> **WORK REQUIRED**
Look below for the line containing "instances, even when" and the line containing "not create installations"; repeat exactly those two lines and all lines between them, and nothing else.

(Stored data entries)
* * * *
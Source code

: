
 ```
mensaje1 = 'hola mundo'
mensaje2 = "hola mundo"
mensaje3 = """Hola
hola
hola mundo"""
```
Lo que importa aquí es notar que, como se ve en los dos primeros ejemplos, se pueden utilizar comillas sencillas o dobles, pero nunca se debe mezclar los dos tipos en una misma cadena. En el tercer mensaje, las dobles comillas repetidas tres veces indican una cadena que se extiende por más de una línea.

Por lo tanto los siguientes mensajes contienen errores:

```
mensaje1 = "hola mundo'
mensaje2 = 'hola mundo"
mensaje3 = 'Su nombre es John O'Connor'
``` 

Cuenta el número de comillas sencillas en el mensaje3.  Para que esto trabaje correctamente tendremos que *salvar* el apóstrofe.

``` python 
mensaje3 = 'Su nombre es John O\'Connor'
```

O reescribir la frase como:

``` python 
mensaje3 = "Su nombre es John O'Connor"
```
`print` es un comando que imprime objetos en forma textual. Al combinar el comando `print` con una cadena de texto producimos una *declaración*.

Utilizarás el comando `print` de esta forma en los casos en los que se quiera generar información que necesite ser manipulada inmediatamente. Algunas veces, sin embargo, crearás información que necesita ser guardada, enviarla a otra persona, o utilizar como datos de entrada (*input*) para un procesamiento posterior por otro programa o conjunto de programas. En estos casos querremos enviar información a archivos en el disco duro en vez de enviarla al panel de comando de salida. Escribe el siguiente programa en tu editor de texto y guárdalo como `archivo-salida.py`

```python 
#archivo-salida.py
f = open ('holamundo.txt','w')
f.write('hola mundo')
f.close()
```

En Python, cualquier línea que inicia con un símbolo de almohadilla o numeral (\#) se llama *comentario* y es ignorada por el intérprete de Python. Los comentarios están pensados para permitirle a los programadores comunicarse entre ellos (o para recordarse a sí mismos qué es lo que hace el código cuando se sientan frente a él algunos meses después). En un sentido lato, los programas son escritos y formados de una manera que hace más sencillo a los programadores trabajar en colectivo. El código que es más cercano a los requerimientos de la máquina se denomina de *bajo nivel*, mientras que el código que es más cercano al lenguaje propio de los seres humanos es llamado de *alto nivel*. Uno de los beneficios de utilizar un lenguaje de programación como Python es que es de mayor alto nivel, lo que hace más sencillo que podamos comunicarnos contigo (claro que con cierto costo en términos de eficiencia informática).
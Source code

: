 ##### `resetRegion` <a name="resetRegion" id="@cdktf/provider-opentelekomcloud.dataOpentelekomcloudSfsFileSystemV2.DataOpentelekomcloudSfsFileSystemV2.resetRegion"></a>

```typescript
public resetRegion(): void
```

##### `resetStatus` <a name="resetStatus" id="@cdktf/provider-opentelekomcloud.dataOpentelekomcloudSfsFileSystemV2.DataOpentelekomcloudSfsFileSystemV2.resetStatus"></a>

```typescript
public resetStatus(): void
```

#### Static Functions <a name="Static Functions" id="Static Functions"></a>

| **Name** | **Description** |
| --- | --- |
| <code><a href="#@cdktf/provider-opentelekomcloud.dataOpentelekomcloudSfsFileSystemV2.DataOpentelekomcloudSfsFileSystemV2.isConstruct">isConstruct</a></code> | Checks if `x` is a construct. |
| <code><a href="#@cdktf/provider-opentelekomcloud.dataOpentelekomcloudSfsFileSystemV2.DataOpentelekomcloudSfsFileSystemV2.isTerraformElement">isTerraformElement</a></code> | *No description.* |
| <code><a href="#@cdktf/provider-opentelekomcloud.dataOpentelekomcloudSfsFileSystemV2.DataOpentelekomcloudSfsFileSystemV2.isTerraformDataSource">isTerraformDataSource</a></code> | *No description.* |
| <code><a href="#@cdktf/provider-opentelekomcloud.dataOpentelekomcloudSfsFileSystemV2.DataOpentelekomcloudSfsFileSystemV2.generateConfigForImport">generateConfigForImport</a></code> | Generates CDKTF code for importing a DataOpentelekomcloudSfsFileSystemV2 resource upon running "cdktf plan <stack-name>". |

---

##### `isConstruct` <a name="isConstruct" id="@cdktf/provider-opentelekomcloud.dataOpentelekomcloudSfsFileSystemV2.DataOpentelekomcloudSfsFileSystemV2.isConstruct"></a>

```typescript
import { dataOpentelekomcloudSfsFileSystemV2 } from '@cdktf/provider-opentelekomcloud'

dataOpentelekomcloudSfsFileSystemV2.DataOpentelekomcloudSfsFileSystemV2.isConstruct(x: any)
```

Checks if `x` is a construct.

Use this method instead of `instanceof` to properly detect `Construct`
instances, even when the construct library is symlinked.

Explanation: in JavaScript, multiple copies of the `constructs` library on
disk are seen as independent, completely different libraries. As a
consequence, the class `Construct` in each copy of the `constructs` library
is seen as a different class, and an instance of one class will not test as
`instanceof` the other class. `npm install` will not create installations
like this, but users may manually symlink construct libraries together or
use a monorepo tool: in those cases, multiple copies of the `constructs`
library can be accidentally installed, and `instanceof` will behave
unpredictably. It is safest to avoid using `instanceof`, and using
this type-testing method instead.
* * * *
> **PROBLEM SOLUTION**
instances, even when the construct library is symlinked.

Explanation: in JavaScript, multiple copies of the `constructs` library on
disk are seen as independent, completely different libraries. As a
consequence, the class `Construct` in each copy of the `constructs` library
is seen as a different class, and an instance of one class will not test as
`instanceof` the other class. `npm install` will not create installations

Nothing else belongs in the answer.